▶ LISTED RECORDS
• • •
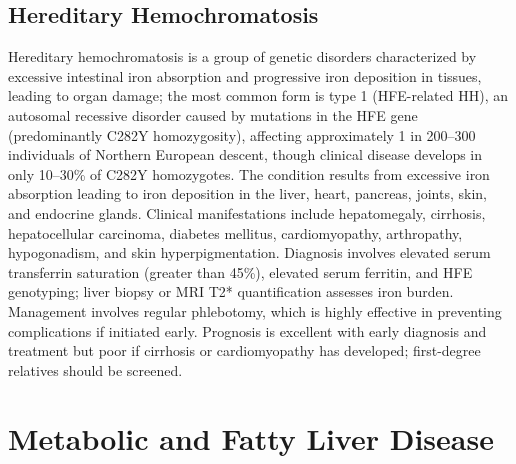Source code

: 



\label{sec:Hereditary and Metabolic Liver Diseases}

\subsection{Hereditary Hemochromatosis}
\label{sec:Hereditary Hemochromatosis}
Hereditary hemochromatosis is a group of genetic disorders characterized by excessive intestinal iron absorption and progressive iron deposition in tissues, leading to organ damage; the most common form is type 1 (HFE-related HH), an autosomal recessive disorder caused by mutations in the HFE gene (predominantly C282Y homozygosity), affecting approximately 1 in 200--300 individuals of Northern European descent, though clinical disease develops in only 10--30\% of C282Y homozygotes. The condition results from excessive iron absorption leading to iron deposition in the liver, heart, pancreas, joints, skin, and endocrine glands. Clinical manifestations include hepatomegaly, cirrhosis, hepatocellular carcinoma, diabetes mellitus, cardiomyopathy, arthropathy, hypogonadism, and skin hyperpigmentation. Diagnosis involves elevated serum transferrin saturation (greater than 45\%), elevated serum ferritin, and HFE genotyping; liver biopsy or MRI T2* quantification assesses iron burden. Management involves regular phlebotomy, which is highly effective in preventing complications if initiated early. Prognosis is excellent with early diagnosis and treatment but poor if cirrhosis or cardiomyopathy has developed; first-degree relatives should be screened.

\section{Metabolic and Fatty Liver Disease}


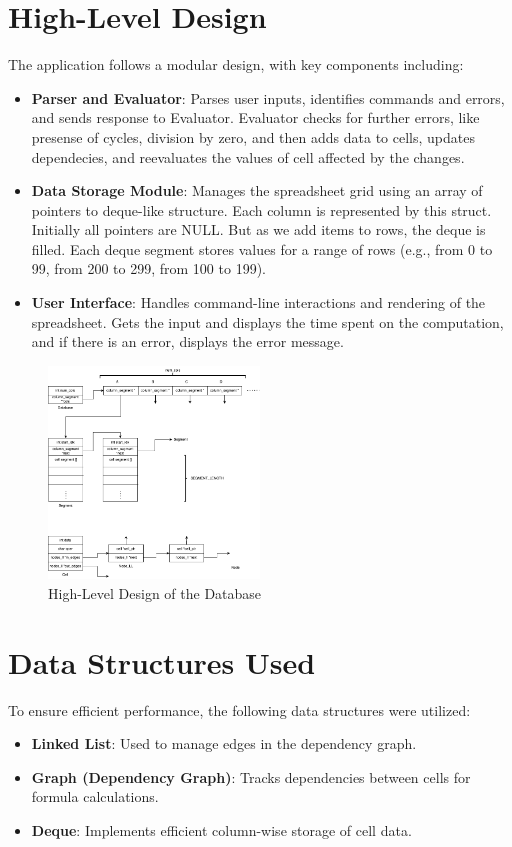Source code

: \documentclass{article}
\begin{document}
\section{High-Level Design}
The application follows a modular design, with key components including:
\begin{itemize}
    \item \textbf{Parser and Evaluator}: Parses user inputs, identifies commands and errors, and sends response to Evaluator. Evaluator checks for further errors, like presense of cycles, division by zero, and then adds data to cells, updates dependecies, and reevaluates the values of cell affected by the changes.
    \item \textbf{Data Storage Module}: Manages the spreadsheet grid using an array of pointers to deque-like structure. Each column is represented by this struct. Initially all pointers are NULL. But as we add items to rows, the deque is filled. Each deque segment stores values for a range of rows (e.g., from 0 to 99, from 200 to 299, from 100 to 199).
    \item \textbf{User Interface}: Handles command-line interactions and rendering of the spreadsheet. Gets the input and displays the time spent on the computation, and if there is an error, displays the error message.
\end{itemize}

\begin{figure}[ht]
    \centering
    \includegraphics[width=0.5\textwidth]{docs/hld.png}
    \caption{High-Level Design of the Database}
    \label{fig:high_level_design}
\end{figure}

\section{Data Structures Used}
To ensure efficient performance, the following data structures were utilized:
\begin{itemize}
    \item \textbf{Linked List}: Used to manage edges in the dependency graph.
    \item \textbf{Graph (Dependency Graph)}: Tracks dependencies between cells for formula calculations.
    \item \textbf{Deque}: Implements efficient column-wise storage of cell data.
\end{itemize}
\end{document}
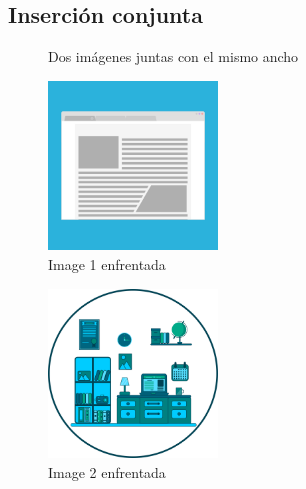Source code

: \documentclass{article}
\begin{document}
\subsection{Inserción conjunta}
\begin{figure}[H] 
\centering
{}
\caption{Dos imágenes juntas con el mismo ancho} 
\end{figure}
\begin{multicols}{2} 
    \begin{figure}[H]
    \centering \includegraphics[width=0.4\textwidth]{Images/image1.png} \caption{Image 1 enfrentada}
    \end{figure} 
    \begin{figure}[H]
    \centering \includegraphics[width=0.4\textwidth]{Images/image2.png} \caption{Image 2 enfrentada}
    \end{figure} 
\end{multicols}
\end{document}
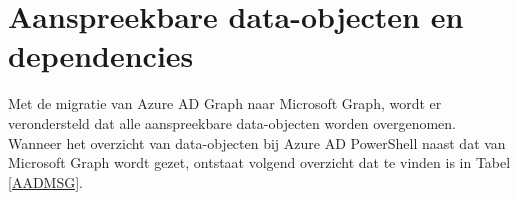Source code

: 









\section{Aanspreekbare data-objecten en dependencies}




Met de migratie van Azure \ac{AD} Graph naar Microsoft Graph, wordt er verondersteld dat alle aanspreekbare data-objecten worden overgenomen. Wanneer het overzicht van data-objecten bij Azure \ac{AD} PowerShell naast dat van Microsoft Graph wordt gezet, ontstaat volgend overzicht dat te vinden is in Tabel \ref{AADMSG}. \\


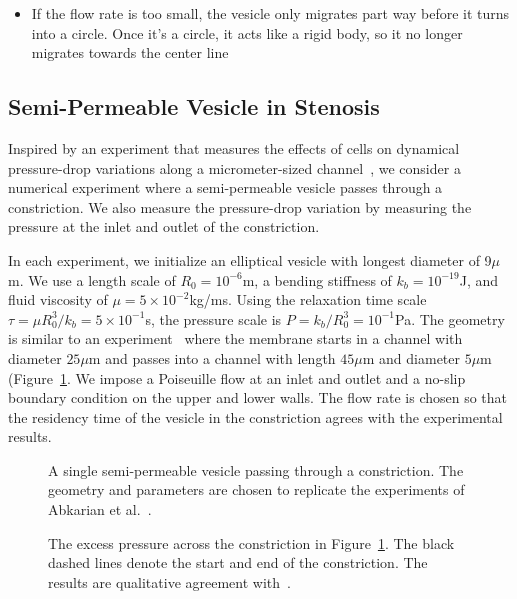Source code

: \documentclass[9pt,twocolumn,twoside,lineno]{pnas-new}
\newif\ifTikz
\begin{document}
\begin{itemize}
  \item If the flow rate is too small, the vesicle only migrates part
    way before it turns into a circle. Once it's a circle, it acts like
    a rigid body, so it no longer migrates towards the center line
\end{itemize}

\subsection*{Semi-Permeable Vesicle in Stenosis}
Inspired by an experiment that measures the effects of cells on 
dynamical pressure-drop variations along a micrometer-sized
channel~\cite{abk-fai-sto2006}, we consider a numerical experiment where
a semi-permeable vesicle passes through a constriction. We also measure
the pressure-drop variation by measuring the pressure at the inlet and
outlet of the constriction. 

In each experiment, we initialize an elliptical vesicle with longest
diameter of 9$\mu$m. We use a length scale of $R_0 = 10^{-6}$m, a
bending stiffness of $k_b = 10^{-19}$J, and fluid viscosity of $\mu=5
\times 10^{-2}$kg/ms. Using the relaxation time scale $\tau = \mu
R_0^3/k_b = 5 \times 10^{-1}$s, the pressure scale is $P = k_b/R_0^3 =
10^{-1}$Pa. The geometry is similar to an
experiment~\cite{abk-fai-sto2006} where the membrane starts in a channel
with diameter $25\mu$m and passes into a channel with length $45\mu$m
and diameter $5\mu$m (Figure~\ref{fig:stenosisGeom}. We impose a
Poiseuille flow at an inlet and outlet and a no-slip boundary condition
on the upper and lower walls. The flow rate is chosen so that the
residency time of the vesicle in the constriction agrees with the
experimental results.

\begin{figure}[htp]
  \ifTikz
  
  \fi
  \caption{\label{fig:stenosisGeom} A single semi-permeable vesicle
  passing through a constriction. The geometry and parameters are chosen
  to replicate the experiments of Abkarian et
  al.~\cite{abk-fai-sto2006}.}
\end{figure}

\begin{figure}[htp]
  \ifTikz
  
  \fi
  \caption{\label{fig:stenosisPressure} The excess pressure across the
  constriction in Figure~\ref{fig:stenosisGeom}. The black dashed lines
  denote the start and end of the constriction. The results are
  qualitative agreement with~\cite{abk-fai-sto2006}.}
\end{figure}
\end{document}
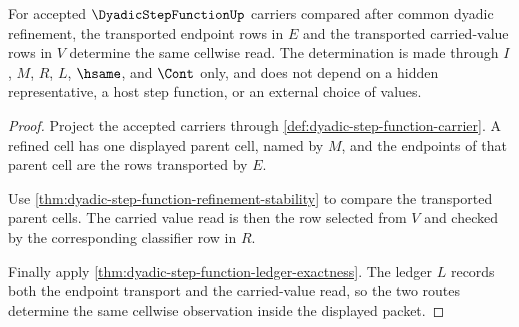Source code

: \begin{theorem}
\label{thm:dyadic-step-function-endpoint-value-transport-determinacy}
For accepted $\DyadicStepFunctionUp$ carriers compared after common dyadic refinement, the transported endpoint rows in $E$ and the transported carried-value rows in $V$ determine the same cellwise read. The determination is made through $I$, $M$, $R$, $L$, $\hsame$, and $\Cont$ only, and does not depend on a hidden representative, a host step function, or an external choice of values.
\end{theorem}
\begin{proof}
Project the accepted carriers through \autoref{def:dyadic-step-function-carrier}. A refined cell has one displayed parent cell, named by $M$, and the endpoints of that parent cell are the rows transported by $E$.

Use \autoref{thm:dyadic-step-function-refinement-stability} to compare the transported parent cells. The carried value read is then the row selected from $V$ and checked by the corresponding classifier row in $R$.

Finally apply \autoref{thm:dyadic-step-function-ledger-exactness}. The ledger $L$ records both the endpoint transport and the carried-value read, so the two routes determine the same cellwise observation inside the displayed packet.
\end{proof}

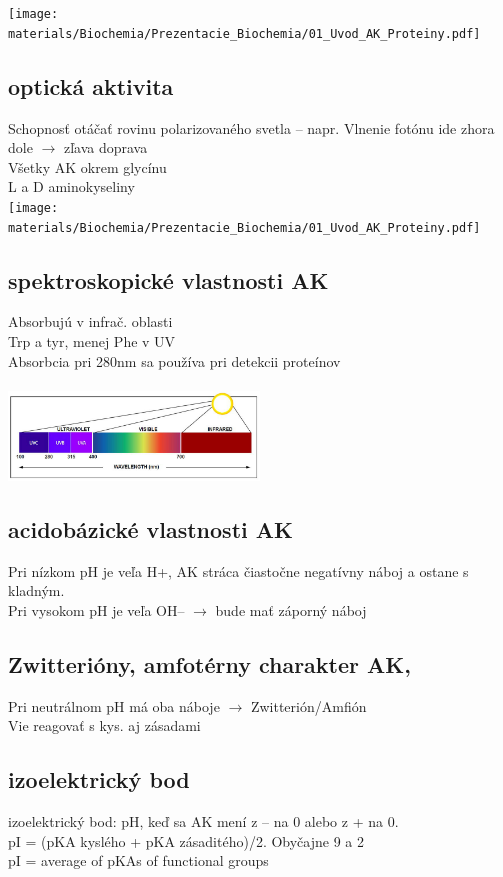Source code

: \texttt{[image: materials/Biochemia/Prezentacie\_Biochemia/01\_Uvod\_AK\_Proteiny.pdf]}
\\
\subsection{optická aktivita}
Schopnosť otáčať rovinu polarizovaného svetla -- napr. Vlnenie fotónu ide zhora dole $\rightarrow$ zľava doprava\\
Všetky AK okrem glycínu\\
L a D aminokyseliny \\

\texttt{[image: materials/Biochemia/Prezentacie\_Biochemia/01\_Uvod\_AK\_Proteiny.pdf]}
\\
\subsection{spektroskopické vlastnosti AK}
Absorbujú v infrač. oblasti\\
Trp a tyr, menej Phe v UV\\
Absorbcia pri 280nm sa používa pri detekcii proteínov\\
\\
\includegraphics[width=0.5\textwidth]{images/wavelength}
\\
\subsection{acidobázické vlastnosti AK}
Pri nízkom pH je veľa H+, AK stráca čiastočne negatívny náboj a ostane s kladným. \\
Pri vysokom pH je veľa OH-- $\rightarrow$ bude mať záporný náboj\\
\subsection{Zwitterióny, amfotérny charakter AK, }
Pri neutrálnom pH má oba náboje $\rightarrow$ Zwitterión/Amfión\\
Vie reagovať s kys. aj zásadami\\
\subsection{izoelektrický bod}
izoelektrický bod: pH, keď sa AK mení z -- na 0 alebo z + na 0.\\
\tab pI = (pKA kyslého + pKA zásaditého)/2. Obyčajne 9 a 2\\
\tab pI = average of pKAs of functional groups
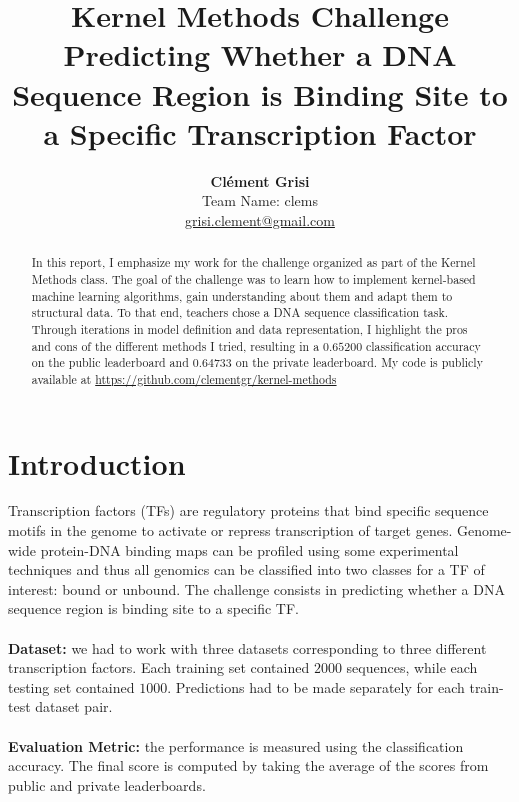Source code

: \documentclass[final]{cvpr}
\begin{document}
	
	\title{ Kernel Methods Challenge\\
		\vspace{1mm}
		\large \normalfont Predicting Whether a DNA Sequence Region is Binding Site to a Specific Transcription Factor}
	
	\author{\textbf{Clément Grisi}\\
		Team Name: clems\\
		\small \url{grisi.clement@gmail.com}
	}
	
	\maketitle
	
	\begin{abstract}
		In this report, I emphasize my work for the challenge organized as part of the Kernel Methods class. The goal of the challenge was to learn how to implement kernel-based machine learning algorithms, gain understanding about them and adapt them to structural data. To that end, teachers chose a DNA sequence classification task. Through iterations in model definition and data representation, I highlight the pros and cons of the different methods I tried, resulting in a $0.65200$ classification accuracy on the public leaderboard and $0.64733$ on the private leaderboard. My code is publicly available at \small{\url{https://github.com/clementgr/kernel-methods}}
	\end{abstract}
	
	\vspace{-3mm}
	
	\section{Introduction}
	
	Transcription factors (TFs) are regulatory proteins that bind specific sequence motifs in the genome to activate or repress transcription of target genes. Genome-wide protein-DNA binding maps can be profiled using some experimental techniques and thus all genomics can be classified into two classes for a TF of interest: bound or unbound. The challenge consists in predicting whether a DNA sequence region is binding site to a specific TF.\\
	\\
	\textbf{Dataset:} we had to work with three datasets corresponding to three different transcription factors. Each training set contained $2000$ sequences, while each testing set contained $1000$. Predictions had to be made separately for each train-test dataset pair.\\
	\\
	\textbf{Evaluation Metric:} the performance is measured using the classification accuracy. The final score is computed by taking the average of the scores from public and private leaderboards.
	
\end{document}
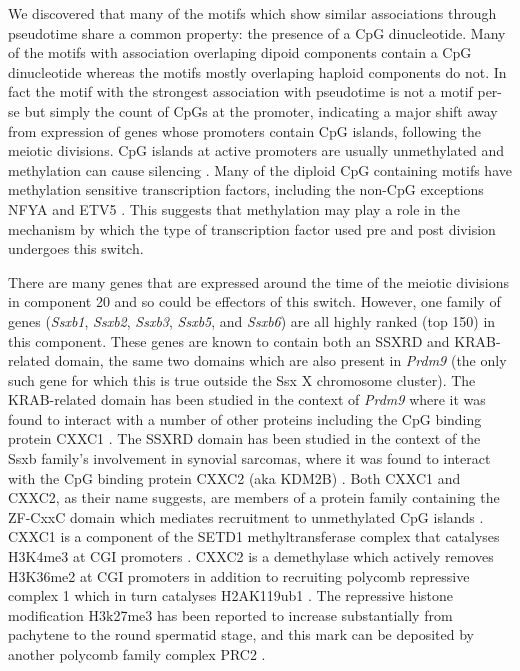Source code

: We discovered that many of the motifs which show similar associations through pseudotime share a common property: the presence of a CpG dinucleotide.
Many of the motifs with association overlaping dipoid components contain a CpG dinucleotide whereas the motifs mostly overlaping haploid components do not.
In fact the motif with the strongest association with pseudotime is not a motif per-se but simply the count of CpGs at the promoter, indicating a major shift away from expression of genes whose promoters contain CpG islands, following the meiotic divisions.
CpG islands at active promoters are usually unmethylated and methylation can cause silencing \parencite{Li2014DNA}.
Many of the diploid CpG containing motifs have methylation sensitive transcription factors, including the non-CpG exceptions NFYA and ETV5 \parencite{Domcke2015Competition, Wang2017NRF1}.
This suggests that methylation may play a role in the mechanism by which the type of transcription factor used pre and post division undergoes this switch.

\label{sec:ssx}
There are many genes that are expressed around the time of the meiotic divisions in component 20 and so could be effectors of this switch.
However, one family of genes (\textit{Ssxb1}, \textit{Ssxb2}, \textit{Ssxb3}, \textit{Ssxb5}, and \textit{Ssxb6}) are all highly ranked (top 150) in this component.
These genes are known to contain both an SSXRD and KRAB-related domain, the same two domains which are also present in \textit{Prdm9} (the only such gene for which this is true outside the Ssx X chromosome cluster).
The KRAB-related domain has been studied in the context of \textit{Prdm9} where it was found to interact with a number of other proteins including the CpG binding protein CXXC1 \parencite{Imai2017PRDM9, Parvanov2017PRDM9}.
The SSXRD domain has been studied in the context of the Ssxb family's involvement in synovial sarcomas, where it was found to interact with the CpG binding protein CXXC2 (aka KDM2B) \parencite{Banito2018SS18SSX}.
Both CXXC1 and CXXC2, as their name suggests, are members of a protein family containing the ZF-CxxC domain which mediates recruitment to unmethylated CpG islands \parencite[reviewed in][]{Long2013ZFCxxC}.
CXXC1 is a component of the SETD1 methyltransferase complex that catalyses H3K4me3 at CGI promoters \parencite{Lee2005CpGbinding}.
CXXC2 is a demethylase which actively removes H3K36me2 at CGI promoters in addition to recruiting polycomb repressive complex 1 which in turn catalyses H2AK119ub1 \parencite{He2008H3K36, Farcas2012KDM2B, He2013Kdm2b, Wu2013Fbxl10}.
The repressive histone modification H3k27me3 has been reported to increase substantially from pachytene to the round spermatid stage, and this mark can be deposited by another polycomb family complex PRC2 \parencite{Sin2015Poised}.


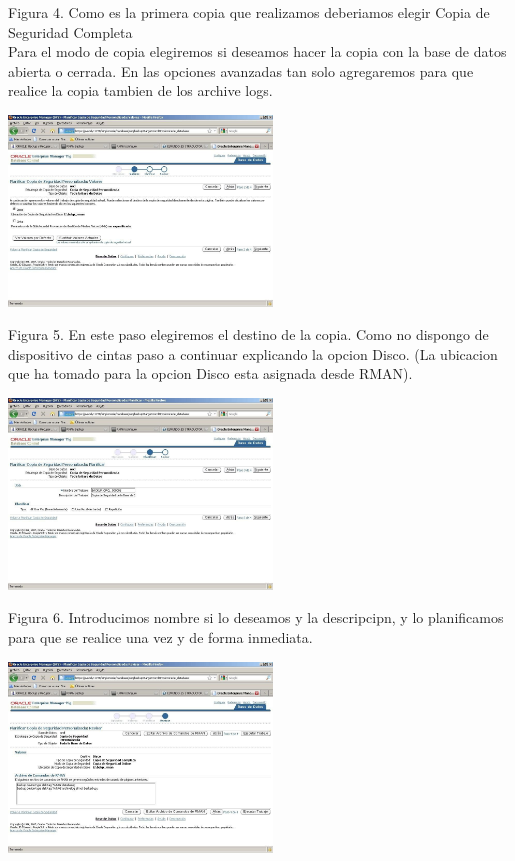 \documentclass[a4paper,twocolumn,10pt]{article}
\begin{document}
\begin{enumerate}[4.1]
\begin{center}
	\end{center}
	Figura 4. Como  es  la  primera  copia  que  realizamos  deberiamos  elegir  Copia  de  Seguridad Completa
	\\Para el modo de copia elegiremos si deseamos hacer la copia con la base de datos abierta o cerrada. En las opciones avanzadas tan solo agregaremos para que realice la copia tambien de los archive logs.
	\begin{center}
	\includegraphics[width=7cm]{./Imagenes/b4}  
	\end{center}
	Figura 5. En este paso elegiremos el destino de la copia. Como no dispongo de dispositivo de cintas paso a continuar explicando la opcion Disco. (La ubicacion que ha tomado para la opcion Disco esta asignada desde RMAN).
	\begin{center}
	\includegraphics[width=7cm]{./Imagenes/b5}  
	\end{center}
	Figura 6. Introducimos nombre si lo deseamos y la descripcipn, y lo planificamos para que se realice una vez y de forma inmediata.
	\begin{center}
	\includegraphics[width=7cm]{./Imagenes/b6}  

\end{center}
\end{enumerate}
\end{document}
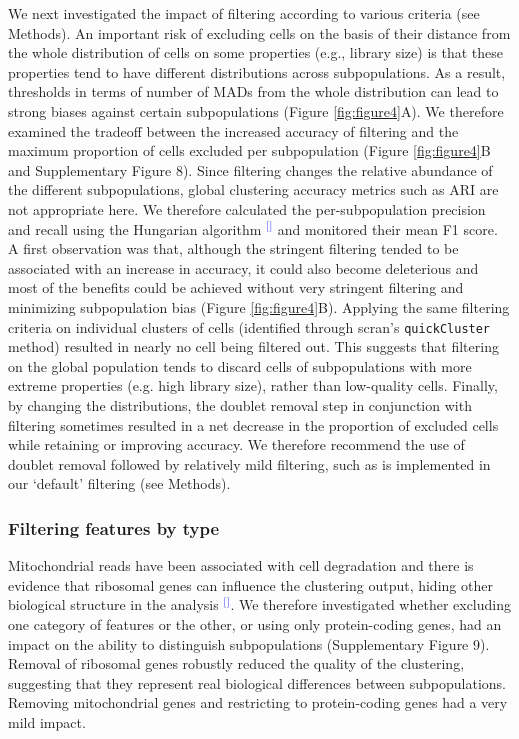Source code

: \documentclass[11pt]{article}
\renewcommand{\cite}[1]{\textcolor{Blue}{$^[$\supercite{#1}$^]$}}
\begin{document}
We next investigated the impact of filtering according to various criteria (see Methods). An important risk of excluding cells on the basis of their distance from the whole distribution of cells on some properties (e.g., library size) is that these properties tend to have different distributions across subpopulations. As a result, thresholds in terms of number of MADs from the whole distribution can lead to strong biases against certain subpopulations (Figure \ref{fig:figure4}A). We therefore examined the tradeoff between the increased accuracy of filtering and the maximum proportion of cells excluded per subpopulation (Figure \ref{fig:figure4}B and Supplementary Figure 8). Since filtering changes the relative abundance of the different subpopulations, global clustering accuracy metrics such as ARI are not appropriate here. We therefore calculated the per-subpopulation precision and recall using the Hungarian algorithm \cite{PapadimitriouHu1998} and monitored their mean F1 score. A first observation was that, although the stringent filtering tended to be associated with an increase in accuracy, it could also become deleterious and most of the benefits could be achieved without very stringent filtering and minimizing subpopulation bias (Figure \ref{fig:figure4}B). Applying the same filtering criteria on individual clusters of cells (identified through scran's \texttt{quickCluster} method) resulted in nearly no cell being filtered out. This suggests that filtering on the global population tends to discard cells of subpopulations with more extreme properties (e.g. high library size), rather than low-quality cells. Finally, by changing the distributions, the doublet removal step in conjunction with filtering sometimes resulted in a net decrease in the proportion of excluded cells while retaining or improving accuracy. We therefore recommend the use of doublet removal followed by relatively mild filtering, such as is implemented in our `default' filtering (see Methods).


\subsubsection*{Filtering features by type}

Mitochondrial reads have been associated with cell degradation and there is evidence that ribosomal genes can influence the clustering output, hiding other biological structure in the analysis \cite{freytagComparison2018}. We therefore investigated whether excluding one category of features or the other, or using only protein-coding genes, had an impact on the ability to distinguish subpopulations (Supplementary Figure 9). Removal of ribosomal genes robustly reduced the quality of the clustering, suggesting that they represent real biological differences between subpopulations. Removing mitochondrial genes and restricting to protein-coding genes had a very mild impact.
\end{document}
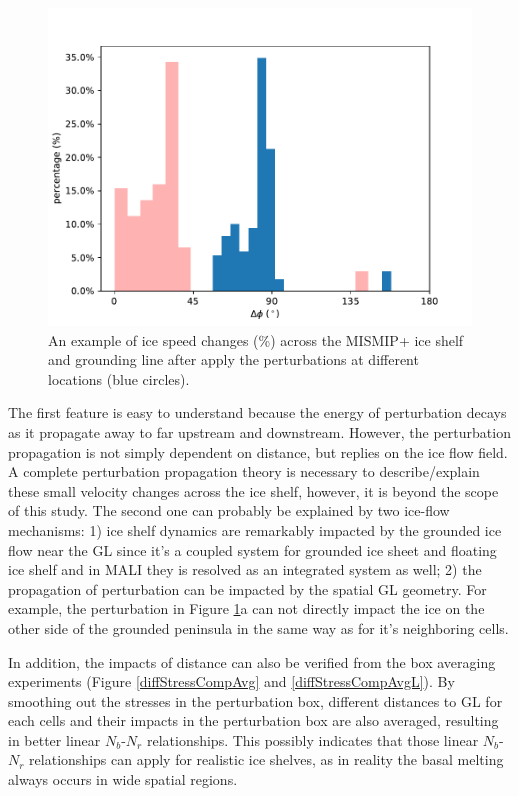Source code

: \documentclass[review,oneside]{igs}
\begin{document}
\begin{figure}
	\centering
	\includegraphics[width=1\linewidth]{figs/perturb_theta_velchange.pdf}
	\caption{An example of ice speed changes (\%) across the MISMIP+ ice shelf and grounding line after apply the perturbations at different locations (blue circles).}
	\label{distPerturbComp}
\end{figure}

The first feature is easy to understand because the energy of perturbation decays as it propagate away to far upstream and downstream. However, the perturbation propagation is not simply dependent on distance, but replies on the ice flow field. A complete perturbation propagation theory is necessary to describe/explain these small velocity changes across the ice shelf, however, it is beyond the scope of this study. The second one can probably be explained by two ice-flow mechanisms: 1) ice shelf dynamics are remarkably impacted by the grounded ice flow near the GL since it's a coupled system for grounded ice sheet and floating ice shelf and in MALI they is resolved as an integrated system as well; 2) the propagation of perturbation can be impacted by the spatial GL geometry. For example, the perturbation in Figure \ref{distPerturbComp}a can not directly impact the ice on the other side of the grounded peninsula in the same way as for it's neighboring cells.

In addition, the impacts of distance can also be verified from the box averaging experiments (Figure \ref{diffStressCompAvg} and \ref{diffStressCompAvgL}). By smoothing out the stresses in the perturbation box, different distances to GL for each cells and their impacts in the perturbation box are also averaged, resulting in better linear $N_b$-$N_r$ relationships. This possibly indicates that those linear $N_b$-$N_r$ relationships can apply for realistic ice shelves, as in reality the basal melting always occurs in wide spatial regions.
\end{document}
• • •
▶ ACTION ITEM
Will you return exactly the lines above from the one with "Pri nízkom pH" down to the one with "Vie reagovať s kys. aj zásadami\\", counting both as part of the range?

▶ TASK RESULT
Pri nízkom pH je veľa H+, AK stráca čiastočne negatívny náboj a ostane s kladným. \\
Pri vysokom pH je veľa OH-- $\rightarrow$ bude mať záporný náboj\\
\subsection{Zwitterióny, amfotérny charakter AK, }
Pri neutrálnom pH má oba náboje $\rightarrow$ Zwitterión/Amfión\\
Vie reagovať s kys. aj zásadami\\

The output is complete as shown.